O Instituto de Terras do Piauí (Interpi) realizou, na segunda-feira (15), o lançamento do programa “Essa Terra Agora é Minha”, no município de Queimada Nova, marcando o início de uma nova etapa dos trabalhos de regularização fundiária na região. Como parte da programação, foi realizada uma audiência pública com a participação da Prefeitura Municipal, vereadores, representantes de sindicatos, cartório e moradores da cidade, momento em que foram apresentados os objetivos do programa e as próximas fases do processo.

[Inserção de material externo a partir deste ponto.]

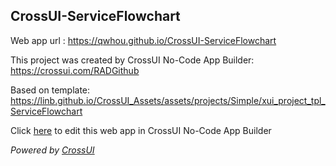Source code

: ## CrossUI-ServiceFlowchart
Web app url : https://qwhou.github.io/CrossUI-ServiceFlowchart

This project was created by CrossUI No-Code App Builder: https://crossui.com/RADGithub

Based on template: https://linb.github.io/CrossUI_Assets/assets/projects/Simple/xui_project_tpl_ServiceFlowchart

Click [here](https://crossui.com/RADGithub/#!from=github&owner=qwhou&repo=CrossUI-ServiceFlowchart) to edit this web app in CrossUI No-Code App Builder

<i>Powered by [CrossUI](https://crossui.com)</i>
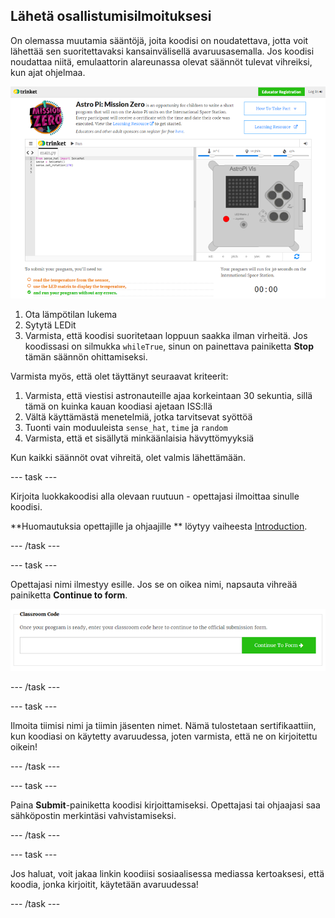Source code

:## Lähetä osallistumisilmoituksesi

On olemassa muutamia sääntöjä, joita koodisi on noudatettava, jotta voit lähettää sen suoritettavaksi kansainvälisellä avaruusasemalla. Jos koodisi noudattaa niitä, emulaattorin alareunassa olevat säännöt tulevat vihreiksi, kun ajat ohjelmaa.

![Validointi](images/validation.png)

1. Ota lämpötilan lukema
2. Sytytä LEDit
3. Varmista, että koodisi suoritetaan loppuun saakka ilman virheitä. Jos koodissasi on silmukka `whileTrue`, sinun on painettava painiketta **Stop** tämän säännön ohittamiseksi.

Varmista myös, että olet täyttänyt seuraavat kriteerit:

1. Varmista, että viestisi astronauteille ajaa korkeintaan 30 sekuntia, sillä tämä on kuinka kauan koodiasi ajetaan ISS:llä
2. Vältä käyttämästä menetelmiä, jotka tarvitsevat syöttöä
3. Tuonti vain moduuleista `sense_hat`, `time` ja `random`
4. Varmista, että et sisällytä minkäänlaisia hävyttömyyksiä

Kun kaikki säännöt ovat vihreitä, olet valmis lähettämään.

\--- task \---

Kirjoita luokkakoodisi alla olevaan ruutuun - opettajasi ilmoittaa sinulle koodisi.

**Huomautuksia opettajille ja ohjaajille ** löytyy vaiheesta [Introduction](https://projects.raspberrypi.org/en/projects/astro-pi-mission-zero/1).

\--- /task \---

\--- task \---

Opettajasi nimi ilmestyy esille. Jos se on oikea nimi, napsauta vihreää painiketta **Continue to form**.

![Jatka lomakkeeseen](images/continue-to-form.png)

\--- /task \---

\--- task \---

Ilmoita tiimisi nimi ja tiimin jäsenten nimet. Nämä tulostetaan sertifikaattiin, kun koodiasi on käytetty avaruudessa, joten varmista, että ne on kirjoitettu oikein!

\--- /task \---

\--- task \---

Paina **Submit**-painiketta koodisi kirjoittamiseksi. Opettajasi tai ohjaajasi saa sähköpostin merkintäsi vahvistamiseksi.

\--- /task \---

\--- task \---

Jos haluat, voit jakaa linkin koodiisi sosiaalisessa mediassa kertoaksesi, että koodia, jonka kirjoitit, käytetään avaruudessa!

\--- /task \---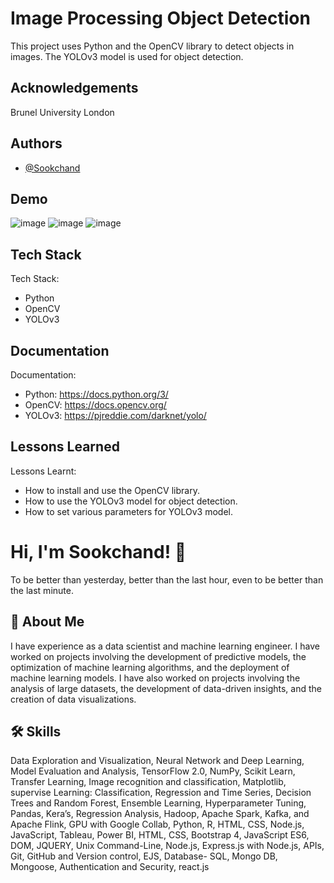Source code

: 
# Image Processing Object Detection

This project uses Python and the OpenCV library to detect objects in images. The YOLOv3 model is used for object detection.

## Acknowledgements

Brunel University London
## Authors

- [@Sookchand](https://github.com/Sookchand)


## Demo

![image](https://user-images.githubusercontent.com/34344439/210008158-db88a5f1-e795-4700-9618-eaec752ca8b0.png)
![image](https://user-images.githubusercontent.com/34344439/210008421-b42ab451-b29a-4a61-907c-9b6190b61a0b.png)
![image](https://user-images.githubusercontent.com/34344439/210008531-b2ce1d1a-1f43-4f77-8961-947a32177d65.png)


## Tech Stack

Tech Stack:
- Python
- OpenCV 
- YOLOv3
## Documentation

Documentation: 
- Python: https://docs.python.org/3/
- OpenCV: https://docs.opencv.org/
- YOLOv3: https://pjreddie.com/darknet/yolo/
## Lessons Learned
Lessons Learnt:
- How to install and use the OpenCV library.
- How to use the YOLOv3 model for object detection.
- How to set various parameters for YOLOv3 model.
# Hi, I'm Sookchand! 👋
To be better than yesterday, better than the last hour, even to be better than the last
minute.

## 🚀 About Me
I have experience as a data scientist and machine learning engineer. I have worked on
projects involving the development of predictive models, the optimization of machine
learning algorithms, and the deployment of machine learning models. I have also worked on
projects involving the analysis of large datasets, the development of data-driven insights,
and the creation of data visualizations.

## 🛠 Skills
Data Exploration and Visualization, Neural Network and Deep Learning, Model Evaluation
and Analysis, TensorFlow 2.0, NumPy, Scikit Learn, Transfer Learning, Image recognition and
classification, Matplotlib, supervise Learning: Classification, Regression and Time Series,
Decision Trees and Random Forest, Ensemble Learning, Hyperparameter Tuning, Pandas,
Kera’s, Regression Analysis, Hadoop, Apache Spark, Kafka, and Apache Flink, GPU with
Google Collab, Python, R, HTML, CSS, Node.js, JavaScript, Tableau, Power BI, HTML, CSS,
Bootstrap 4, JavaScript ES6, DOM, JQUERY, Unix Command-Line, Node.js, Express.js with Node.js,
APIs, Git, GitHub and Version control, EJS, Database- SQL, Mongo DB, Mongoose, Authentication and
Security, react.js
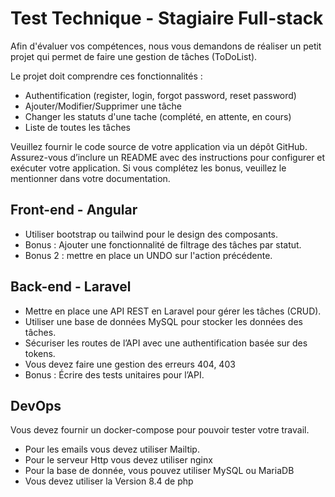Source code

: # Test Technique - Stagiaire Full-stack
Afin d'évaluer vos compétences, nous vous demandons de réaliser un petit projet qui permet de faire une gestion de tâches (ToDoList).

Le projet doit comprendre ces fonctionnalités :
- Authentification (register, login, forgot password, reset password)
- Ajouter/Modifier/Supprimer une tâche
- Changer les statuts d'une tache (complété, en attente, en cours)
- Liste de toutes les tâches

Veuillez fournir le code source de votre application via un dépôt GitHub.
Assurez-vous d’inclure un README avec des instructions pour configurer et exécuter votre application.
Si vous complétez les bonus, veuillez le mentionner dans votre documentation.

## Front-end - Angular
- Utiliser bootstrap ou tailwind pour le design des composants.
- Bonus : Ajouter une fonctionnalité de filtrage des tâches par statut.
- Bonus 2 : mettre en place un UNDO sur l'action précédente.

## Back-end - Laravel
- Mettre en place une API REST en Laravel pour gérer les tâches (CRUD).
- Utiliser une base de données MySQL pour stocker les données des tâches.
- Sécuriser les routes de l’API avec une authentification basée sur des tokens.
- Vous devez faire une gestion des erreurs 404, 403
- Bonus : Écrire des tests unitaires pour l’API.

## DevOps
Vous devez fournir un docker-compose pour pouvoir tester votre travail.

- Pour les emails vous devez utiliser Mailtip.
- Pour le serveur Http vous devez utiliser nginx
- Pour la base de donnée, vous pouvez utiliser MySQL ou MariaDB
- Vous devez utiliser la Version 8.4 de php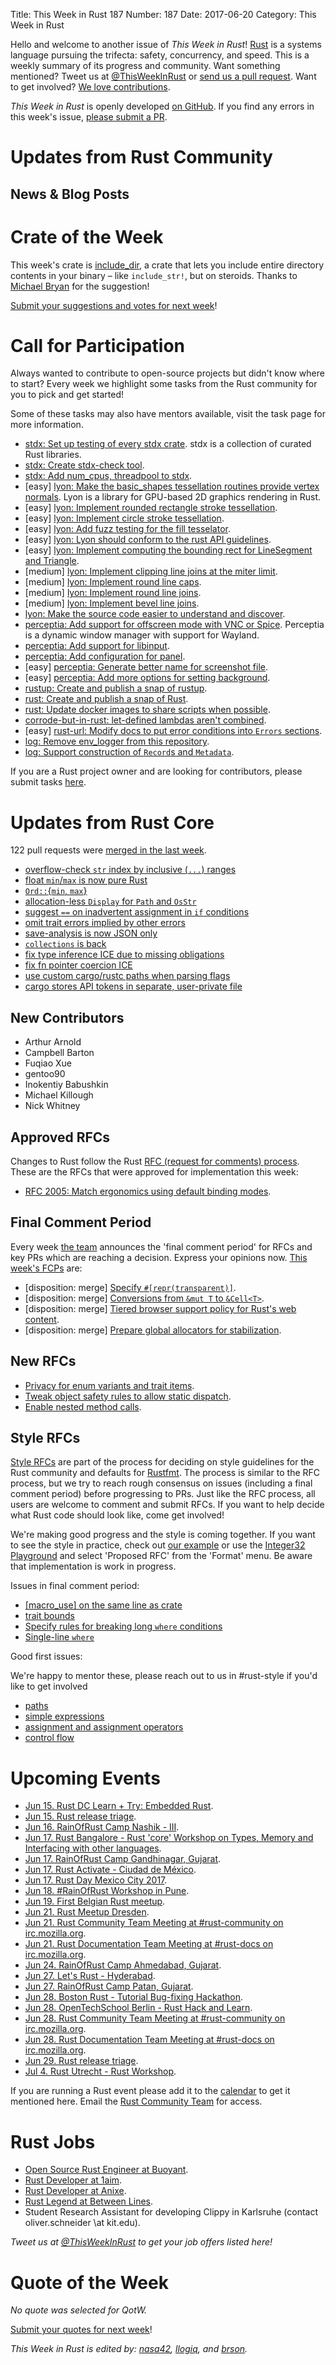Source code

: Title: This Week in Rust 187
Number: 187
Date: 2017-06-20
Category: This Week in Rust

Hello and welcome to another issue of *This Week in Rust*!
[Rust](http://rust-lang.org) is a systems language pursuing the trifecta: safety, concurrency, and speed.
This is a weekly summary of its progress and community.
Want something mentioned? Tweet us at [@ThisWeekInRust](https://twitter.com/ThisWeekInRust) or [send us a pull request](https://github.com/cmr/this-week-in-rust).
Want to get involved? [We love contributions](https://github.com/rust-lang/rust/blob/master/CONTRIBUTING.md).

*This Week in Rust* is openly developed [on GitHub](https://github.com/cmr/this-week-in-rust).
If you find any errors in this week's issue, [please submit a PR](https://github.com/cmr/this-week-in-rust/pulls).

# Updates from Rust Community

## News & Blog Posts

# Crate of the Week

This week's crate is [include_dir](https://crates.io/crates/include_dir), a crate that lets you include entire directory contents in your binary – like `include_str!`, but on steroids. Thanks to [Michael Bryan](https://users.rust-lang.org/u/Michael-F-Bryan) for the suggestion!

[Submit your suggestions and votes for next week][submit_crate]!

[submit_crate]: https://users.rust-lang.org/t/crate-of-the-week/2704

# Call for Participation

Always wanted to contribute to open-source projects but didn't know where to start?
Every week we highlight some tasks from the Rust community for you to pick and get started!

Some of these tasks may also have mentors available, visit the task page for more information.

* [stdx: Set up testing of every stdx crate](https://github.com/brson/stdx/issues/36). stdx is a collection of curated Rust libraries.
* [stdx: Create stdx-check tool](https://github.com/brson/stdx/issues/35).
* [stdx: Add num_cpus, threadpool to stdx](https://github.com/brson/stdx/issues/33).
* [easy] [lyon: Make the basic_shapes tessellation routines provide vertex normals](https://github.com/nical/lyon/issues/13). Lyon is a library for GPU-based 2D graphics rendering in Rust.
* [easy] [lyon: Implement rounded rectangle stroke tessellation](https://github.com/nical/lyon/issues/38).
* [easy] [lyon: Implement circle stroke tessellation](https://github.com/nical/lyon/issues/40).
* [easy] [lyon: Add fuzz testing for the fill tesselator](https://github.com/nical/lyon/issues/11).
* [easy] [lyon: Lyon should conform to the rust API guidelines](https://github.com/nical/lyon/issues/44).
* [easy] [lyon: Implement computing the bounding rect for LineSegment and Triangle](https://github.com/nical/lyon/issues/65).
* [medium] [lyon: Implement clipping line joins at the miter limit](https://github.com/nical/lyon/issues/35).
* [medium] [lyon: Implement round line caps](https://github.com/nical/lyon/issues/33).
* [medium] [lyon: Implement round line joins](https://github.com/nical/lyon/issues/5).
* [medium] [lyon: Implement bevel line joins](https://github.com/nical/lyon/issues/34).
* [lyon: Make the source code easier to understand and discover](https://github.com/nical/lyon/issues/36).
* [perceptia: Add support for offscreen mode with VNC or Spice](https://github.com/perceptia/perceptia/issues/22). Perceptia is a dynamic window manager with support for Wayland.
* [perceptia: Add support for libinput](https://github.com/perceptia/perceptia/issues/18).
* [perceptia: Add configuration for panel](https://github.com/perceptia/perceptia/issues/14).
* [easy] [perceptia: Generate better name for screenshot file](https://github.com/perceptia/perceptia/issues/9).
* [easy] [perceptia: Add more options for setting background](https://github.com/perceptia/perceptia/issues/5).
* [rustup: Create and publish a snap of rustup](https://github.com/rust-lang-nursery/rustup.rs/issues/1144).
* [rust: Create and publish a snap of Rust](https://github.com/rust-lang/rust/issues/42349).
* [rust: Update docker images to share scripts when possible](https://github.com/rust-lang/rust/issues/42201).
* [corrode-but-in-rust: let-defined lambdas aren't combined](https://github.com/tcr/corrode-but-in-rust/issues/65).
* [easy] [rust-url: Modify docs to put error conditions into `Errors` sections](https://github.com/servo/rust-url/issues/314).
* [log: Remove env_logger from this repository](https://github.com/rust-lang-nursery/log/issues/145).
* [log: Support construction of `Record`s and `Metadata`](https://github.com/rust-lang-nursery/log/issues/116).

If you are a Rust project owner and are looking for contributors, please submit tasks [here][guidelines].

[guidelines]: https://users.rust-lang.org/t/twir-call-for-participation/4821

# Updates from Rust Core

122 pull requests were [merged in the last week][merged].

[merged]: https://github.com/issues?q=is%3Apr+org%3Arust-lang+is%3Amerged+merged%3A2017-06-12..2017-06-19

* [overflow-check `str` index by inclusive (`...`) ranges](https://github.com/rust-lang/rust/pull/42428)
* [float `min`/`max` is now pure Rust](https://github.com/rust-lang/rust/pull/42430)
* [`Ord::`{`min`, `max`}](https://github.com/rust-lang/rust/pull/42496)
* [allocation-less `Display` for `Path` and `OsStr`](https://github.com/rust-lang/rust/pull/42613)
* [suggest `==` on inadvertent assignment in `if` conditions](https://github.com/rust-lang/rust/pull/42649)
* [omit trait errors implied by other errors](https://github.com/rust-lang/rust/pull/41840)
* [save-analysis is now JSON only](https://github.com/rust-lang/rust/pull/42650)
* [`collections` is back](https://github.com/rust-lang/rust/pull/42720)
* [fix type inference ICE due to missing obligations](https://github.com/rust-lang/rust/pull/42659)
* [fix fn pointer coercion ICE](https://github.com/rust-lang/rust/pull/42735)
* [use custom cargo/rustc paths when parsing flags](https://github.com/rust-lang/rust/pull/42695)
* [cargo stores API tokens in separate, user-private file](https://github.com/rust-lang/cargo/pull/3978)

## New Contributors

* Arthur Arnold
* Campbell Barton
* Fuqiao Xue
* gentoo90
* Inokentiy Babushkin
* Michael Killough
* Nick Whitney

## Approved RFCs

Changes to Rust follow the Rust [RFC (request for comments)
process](https://github.com/rust-lang/rfcs#rust-rfcs). These
are the RFCs that were approved for implementation this week:

* [RFC 2005: Match ergonomics using default binding modes](https://github.com/rust-lang/rfcs/pull/2005).

## Final Comment Period

Every week [the team](https://www.rust-lang.org/team.html) announces the
'final comment period' for RFCs and key PRs which are reaching a
decision. Express your opinions now. [This week's FCPs][fcp] are:

[fcp]: https://github.com/rust-lang/rfcs/labels/final-comment-period

* [disposition: merge] [Specify `#[repr(transparent)]`](https://github.com/rust-lang/rfcs/pull/1758).
* [disposition: merge] [Conversions from `&mut T` to `&Cell<T>`](https://github.com/rust-lang/rfcs/pull/1789).
* [disposition: merge] [Tiered browser support policy for Rust's web content](https://github.com/rust-lang/rfcs/pull/1985).
* [disposition: merge] [Prepare global allocators for stabilization](https://github.com/rust-lang/rfcs/pull/1974).

## New RFCs

* [Privacy for enum variants and trait items](https://github.com/rust-lang/rfcs/pull/2028).
* [Tweak object safety rules to allow static dispatch](https://github.com/rust-lang/rfcs/pull/2027).
* [Enable nested method calls](https://github.com/rust-lang/rfcs/pull/2025).

## Style RFCs

[Style RFCs](https://github.com/rust-lang-nursery/fmt-rfcs) are part of the process for deciding on style guidelines for the Rust community and defaults for [Rustfmt](https://github.com/rust-lang-nursery/rustfmt). The process is similar to the RFC process, but we try to reach rough consensus on issues (including a final comment period) before progressing to PRs. Just like the RFC process, all users are welcome to comment and submit RFCs. If you want to help decide what Rust code should look like, come get involved!

We're making good progress and the style is coming together. If you want to see the style in practice, check out [our example](https://github.com/rust-lang-nursery/fmt-rfcs/blob/master/example/lists.rs) or use the [Integer32 Playground](https://play.integer32.com/) and select 'Proposed RFC' from the 'Format' menu. Be aware that implementation is work in progress.

Issues in final comment period:

* [[macro_use] on the same line as crate](https://github.com/rust-lang-nursery/fmt-rfcs/issues/83)
* [trait bounds](https://github.com/rust-lang-nursery/fmt-rfcs/issues/80)
* [Specify rules for breaking long `where` conditions](https://github.com/rust-lang-nursery/fmt-rfcs/issues/75)
* [Single-line `where`](https://github.com/rust-lang-nursery/fmt-rfcs/issues/74)

Good first issues:

We're happy to mentor these, please reach out to us in #rust-style if you'd like to get involved

* [paths](https://github.com/rust-lang-nursery/fmt-rfcs/issues/69)
* [simple expressions](https://github.com/rust-lang-nursery/fmt-rfcs/issues/68)
* [assignment and assignment operators](https://github.com/rust-lang-nursery/fmt-rfcs/issues/67)
* [control flow](https://github.com/rust-lang-nursery/fmt-rfcs/issues/62)

# Upcoming Events

* [Jun 15. Rust DC Learn + Try: Embedded Rust](https://www.meetup.com/RustDC/events/239115658/).
* [Jun 15. Rust release triage](https://internals.rust-lang.org/t/release-cycle-triage-proposal/3544).
* [Jun 16. RainOfRust Camp Nashik - III](https://reps.mozilla.org/e/rainofrust-camp-nashik-iii/).
* [Jun 17. Rust Bangalore - Rust 'core' Workshop on Types, Memory and Interfacing with other languages](https://www.meetup.com/rustox/events/240262219/).
* [Jun 17. RainOfRust Camp Gandhinagar, Gujarat](https://reps.mozilla.org/e/rainofrust-camp-gandhinagar-gujarat/).
* [Jun 17. Rust Activate - Ciudad de México](https://reps.mozilla.org/e/rust-activate/).
* [Jun 17. Rust Day Mexico City 2017](https://2017.rustday.mx/).
* [Jun 18. #RainOfRust Workshop in Pune](https://reps.mozilla.org/e/rainofrust-workshop-in-pune/).
* [Jun 19. First Belgian Rust meetup](https://users.rust-lang.org/t/first-belgian-rust-meetup/11172).
* [Jun 21. Rust Meetup Dresden](https://www.meetup.com/Mozilla-Community-Dresden/events/240188745/).
* [Jun 21. Rust Community Team Meeting at #rust-community on irc.mozilla.org](https://chat.mibbit.com/?server=irc.mozilla.org&channel=%23rust-community).
* [Jun 21. Rust Documentation Team Meeting at #rust-docs on irc.mozilla.org](https://chat.mibbit.com/?server=irc.mozilla.org&channel=%23rust-docs).
* [Jun 24. RainOfRust Camp Ahmedabad, Gujarat](https://reps.mozilla.org/e/rainofrust-camp-ahmedabad-gujarat/).
* [Jun 27. Let's Rust - Hyderabad](https://reps.mozilla.org/e/let-s-rust/).
* [Jun 27. RainOfRust Camp Patan, Gujarat](https://reps.mozilla.org/e/rainofrust-camp-patan-gujarat/).
* [Jun 28. Boston Rust - Tutorial Bug-fixing Hackathon](https://www.meetup.com/BostonRust/events/240244837/).
* [Jun 28. OpenTechSchool Berlin - Rust Hack and Learn](https://www.meetup.com/opentechschool-berlin/events/240365553/).
* [Jun 28. Rust Community Team Meeting at #rust-community on irc.mozilla.org](https://chat.mibbit.com/?server=irc.mozilla.org&channel=%23rust-community).
* [Jun 28. Rust Documentation Team Meeting at #rust-docs on irc.mozilla.org](https://chat.mibbit.com/?server=irc.mozilla.org&channel=%23rust-docs).
* [Jun 29. Rust release triage](https://internals.rust-lang.org/t/release-cycle-triage-proposal/3544).
* [Jul  4. Rust Utrecht - Rust Workshop](https://www.meetup.com/Rust-Utrecht/events/240660834/).

If you are running a Rust event please add it to the [calendar] to get
it mentioned here. Email the [Rust Community Team][community] for access.

[calendar]: https://www.google.com/calendar/embed?src=apd9vmbc22egenmtu5l6c5jbfc%40group.calendar.google.com
[community]: mailto:community-team@rust-lang.org

# Rust Jobs

* [Open Source Rust Engineer at Buoyant](https://rustjobs.rs/jobs/24/buoyant-open-source-rust-engineer).
* [Rust Developer at 1aim](https://rustjobs.rs/jobs/22/1aim-gmbh-rust-developer).
* [Rust Developer at Anixe](https://rustjobs.rs/jobs/21/anixe-rust-developer).
* [Rust Legend at Between Lines](https://rustjobs.rs/jobs/20/between-lines-ltd-rust-legend).
* Student Research Assistant for developing Clippy in Karlsruhe (contact oliver.schneider \at kit.edu).

*Tweet us at [@ThisWeekInRust](https://twitter.com/ThisWeekInRust) to get your job offers listed here!*

# Quote of the Week

*No quote was selected for QotW.*

[Submit your quotes for next week][submit]!

[submit]: http://users.rust-lang.org/t/twir-quote-of-the-week/328

*This Week in Rust is edited by: [nasa42](https://github.com/nasa42), [llogiq](https://github.com/llogiq), and [brson](https://github.com/brson).*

Durante o encontro, a equipe técnica do Interpi detalhou o planejamento das ações que serão desenvolvidas ao longo dos próximos meses. O trabalho já conta com uma importante etapa concluída: o mapeamento preliminar do território, que identificou 415 áreas passíveis de regularização fundiária. A estimativa inicial aponta para a possibilidade de emissão de aproximadamente 3 mil títulos de propriedade no município.

A regularização fundiária garante segurança jurídica às famílias rurais, amplia o acesso a políticas públicas e fortalece o desenvolvimento econômico local. Com o título de propriedade, produtores passam a ter melhores condições para acessar crédito rural, programas governamentais e investimentos voltados para a produção agrícola.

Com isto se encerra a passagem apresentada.